Please return exactly the lines from the one containing "- Streaming responses" through the end of the records, including both.

Excerpts from a dataset
▼
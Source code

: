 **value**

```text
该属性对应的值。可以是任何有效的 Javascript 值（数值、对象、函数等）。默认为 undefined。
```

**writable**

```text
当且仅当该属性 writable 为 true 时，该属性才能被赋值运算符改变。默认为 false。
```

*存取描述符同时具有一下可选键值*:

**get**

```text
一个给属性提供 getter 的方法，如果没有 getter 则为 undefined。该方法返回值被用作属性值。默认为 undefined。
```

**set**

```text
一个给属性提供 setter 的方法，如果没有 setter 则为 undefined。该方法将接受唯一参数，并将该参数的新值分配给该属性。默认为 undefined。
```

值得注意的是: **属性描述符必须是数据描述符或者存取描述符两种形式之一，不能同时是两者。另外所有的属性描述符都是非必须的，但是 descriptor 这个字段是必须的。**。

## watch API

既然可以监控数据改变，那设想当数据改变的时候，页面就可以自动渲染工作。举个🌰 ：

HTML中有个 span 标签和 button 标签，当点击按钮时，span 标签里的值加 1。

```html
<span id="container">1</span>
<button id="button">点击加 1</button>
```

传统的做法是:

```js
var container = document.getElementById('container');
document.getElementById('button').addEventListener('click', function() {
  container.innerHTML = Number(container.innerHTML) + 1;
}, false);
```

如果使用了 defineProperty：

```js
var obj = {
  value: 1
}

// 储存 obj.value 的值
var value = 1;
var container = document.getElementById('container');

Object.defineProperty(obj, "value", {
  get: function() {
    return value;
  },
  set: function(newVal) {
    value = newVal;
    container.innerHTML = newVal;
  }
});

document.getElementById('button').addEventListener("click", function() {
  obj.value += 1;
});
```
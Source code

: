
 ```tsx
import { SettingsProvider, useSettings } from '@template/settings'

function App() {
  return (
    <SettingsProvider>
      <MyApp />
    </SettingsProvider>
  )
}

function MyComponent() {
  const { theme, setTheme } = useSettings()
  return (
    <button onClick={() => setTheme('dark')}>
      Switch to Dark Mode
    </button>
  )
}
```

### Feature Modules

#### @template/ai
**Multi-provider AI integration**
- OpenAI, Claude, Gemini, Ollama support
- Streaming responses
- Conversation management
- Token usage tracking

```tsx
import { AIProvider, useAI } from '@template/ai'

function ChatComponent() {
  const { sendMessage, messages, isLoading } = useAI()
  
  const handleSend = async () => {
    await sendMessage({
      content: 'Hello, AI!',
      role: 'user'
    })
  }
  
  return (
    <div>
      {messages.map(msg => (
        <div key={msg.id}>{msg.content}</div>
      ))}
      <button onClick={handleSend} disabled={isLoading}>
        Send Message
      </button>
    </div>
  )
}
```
▲
:: EXPECTED OUTPUT ::
- Streaming responses
- Conversation management
- Token usage tracking

```tsx
import { AIProvider, useAI } from '@template/ai'

function ChatComponent() {
  const { sendMessage, messages, isLoading } = useAI()
  
  const handleSend = async () => {
    await sendMessage({
      content: 'Hello, AI!',
      role: 'user'
    })
  }
  
  return (
    <div>
      {messages.map(msg => (
        <div key={msg.id}>{msg.content}</div>
      ))}
      <button onClick={handleSend} disabled={isLoading}>
        Send Message
      </button>
    </div>
  )
}
```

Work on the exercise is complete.